**WHAT THE TASK REQUIRES**. Copy every record exactly, and keep the pictures out.

**SOURCE DATA**.

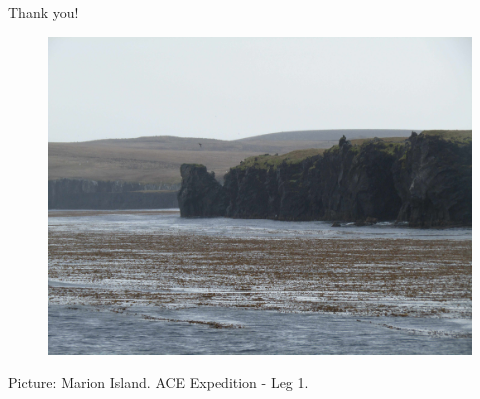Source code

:\documentclass{beamer}
\begin{document}

\begin{frame}
\Huge{\centerline{Thank you!}}
\begin{figure}
\includegraphics[width=0.7\linewidth]{acantilados_isla_marion.JPG}
\end{figure}
\tiny  Picture: Marion Island. ACE Expedition - Leg 1.
\end{frame}

\end{document}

**RESPONSE BELOW**.
Source code

:\documentclass{beamer}
\begin{document}

\begin{frame}
\Huge{\centerline{Thank you!}}
\begin{figure}
\includegraphics[width=0.7\linewidth]{acantilados_isla_marion.JPG}
\end{figure}
\tiny  Picture: Marion Island. ACE Expedition - Leg 1.
\end{frame}

\end{document}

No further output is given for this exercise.